Он хотел от меня избавиться, с нетерпением смотрел в небо, посеревшее в предвестье утреннего света. А мне хотелось задать ему тысячу вопросов, ведь я никогда больше не увижу его. Никто мне не сможет ответить, только он.
— Вот еще что: ты один, неужели тебе не страшно? Тебя схватят, убьют, у тебя нет никакой надежды.
— Оставь меня в покое!
Голос его звучал грубо, в нем слышалась злоба, и в самом деле не стоило говорить о том, что он и так знал, возможно, он считал меня действительно дурным человеком, злорадно наслаждавшимся его муками. И он отплатил мне тем же.
— Тебя мучает что-то,— сказал он с той неожиданной проницательностью, которая удивила меня.— Я приду как-нибудь поговорить, когда минует опасность. Теперь ступай.
Он не ответил на то, что интересовало меня, вернул меня самому себе. Да и какой ответ мог он мне дать? Какая связь могла существовать между нами? Чему он мог научить меня?

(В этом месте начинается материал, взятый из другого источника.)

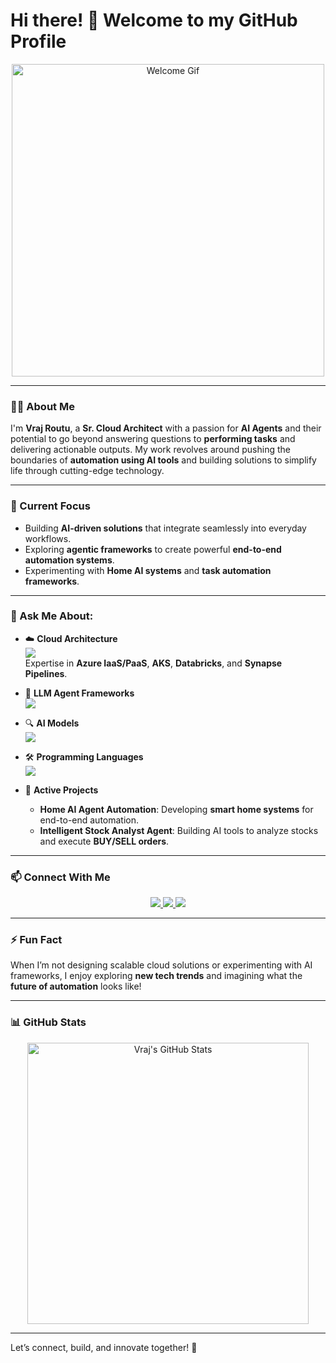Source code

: # Hi there! 👋 Welcome to my GitHub Profile

<p align="center">
  <img src="https://user-images.githubusercontent.com/58345123/231180293-09d6eb26-e9b2-4821-89a4-b34d17ab643b.gif" alt="Welcome Gif" width="500"/>
</p>

---

### 👨‍💻 About Me

I'm **Vraj Routu**, a **Sr. Cloud Architect** with a passion for **AI Agents** and their potential to go beyond answering questions to **performing tasks** and delivering actionable outputs. My work revolves around pushing the boundaries of **automation using AI tools** and building solutions to simplify life through cutting-edge technology.

---

### 🔭 Current Focus

- Building **AI-driven solutions** that integrate seamlessly into everyday workflows.
- Exploring **agentic frameworks** to create powerful **end-to-end automation systems**.
- Experimenting with **Home AI systems** and **task automation frameworks**.

---

### 💬 Ask Me About:

- ☁️ **Cloud Architecture**  
  <img src="https://img.shields.io/badge/Azure-IaaS/PaaS-0078D4?style=flat-square&logo=microsoft-azure&logoColor=white"/>  
  Expertise in **Azure IaaS/PaaS**, **AKS**, **Databricks**, and **Synapse Pipelines**.

- 🤖 **LLM Agent Frameworks**  
  <img src="https://img.shields.io/badge/Frameworks-Autogen,%20CrewaAI,%20LangChain,%20Semantic%20Kernel-FF6F00?style=flat-square&logo=openai&logoColor=white"/>  

- 🔍 **AI Models**  
  <img src="https://img.shields.io/badge/Models-Azure%20OpenAI,%20OpenAI,%20Deepseek,%20Vision%20Models-00C7B7?style=flat-square&logo=azure-devops&logoColor=white"/>  

- 🛠️ **Programming Languages**  
  <img src="https://img.shields.io/badge/Languages-Python%20%7C%20Rust-3776AB?style=flat-square&logo=python&logoColor=white"/>  

- 🚀 **Active Projects**  
  - **Home AI Agent Automation**: Developing **smart home systems** for end-to-end automation.  
  - **Intelligent Stock Analyst Agent**: Building AI tools to analyze stocks and execute **BUY/SELL orders**.

---

### 📫 Connect With Me

<p align="center">
  <a href="mailto:vrajroutu@gmail.com">
    <img src="https://img.shields.io/badge/Email-vrajroutu@gmail.com-EA4335?style=for-the-badge&logo=gmail&logoColor=white"/>
  </a>
  <a href="https://github.com/vrajroutu">
    <img src="https://img.shields.io/badge/GitHub-vrajroutu-181717?style=for-the-badge&logo=github&logoColor=white"/>
  </a>
  <a href="https://www.linkedin.com/in/vrajkishoreroutu/">
    <img src="https://img.shields.io/badge/LinkedIn-vrajkishoreroutu-0A66C2?style=for-the-badge&logo=linkedin&logoColor=white"/>
  </a>
</p>

---

### ⚡ Fun Fact

When I’m not designing scalable cloud solutions or experimenting with AI frameworks, I enjoy exploring **new tech trends** and imagining what the **future of automation** looks like!

---

### 📊 GitHub Stats

<p align="center">
  <img src="https://github-readme-stats.vercel.app/api?username=vrajroutu&show_icons=true&hide_title=true&count_private=true&theme=radical" alt="Vraj's GitHub Stats" width="450"/>
</p>

---

Let’s connect, build, and innovate together! 🚀
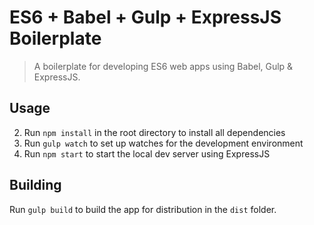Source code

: # ES6 + Babel + Gulp + ExpressJS Boilerplate
> A boilerplate for developing ES6 web apps using Babel, Gulp & ExpressJS.

## Usage

2. Run `npm install` in the root directory to install all dependencies
3. Run `gulp watch` to set up watches for the development environment
4. Run `npm start` to start the local dev server using ExpressJS

## Building

Run `gulp build` to build the app for distribution in the `dist` folder.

Я распахнул окно, в комнате было душно. Не будь его, я спустился бы в сад, без сна встретил зарю, теперь я дождусь ее здесь, голоса ранних птиц зазвучали громким хором, а небо над темным склоном поднимало веки, открывая синий зрачок. Деревья в саду спали, накрытые дымкой тонкого полумрака, скоро в первых лучах солнца начнут выпрыгивать из воды рыбы, я любил эти утренние часы пробуждения, когда зарождалась жизнь.
Я стоял посреди комнаты, тревога не покидала меня, и я не мог определить ее причину, огорченный тем, что сделал и чего не сделал, раздосадованный этой ночью, таившей угрозу и беспричинный страх.
Я прислушивался к каждому шороху, шелесту птичьих крыл, слушал ровный бег реки и ждал, что услышу его или их, идущих за ним. Спасется ли он, останется ли, схватят ли его? Совершил я ошибку, не выдав его, или надо было укрыть его в своей комнате? Он сказал: как бы ты ни поступил, ты будешь жалеть. Как он мог постичь то, что мне самому не совсем ясно? Я не хотел идти ни с ним, ни против него, нашел среднее решение, вовсе никакое, ибо ничто не было решено, лишь продлена мука. Мне придется встать на чью-либо сторону.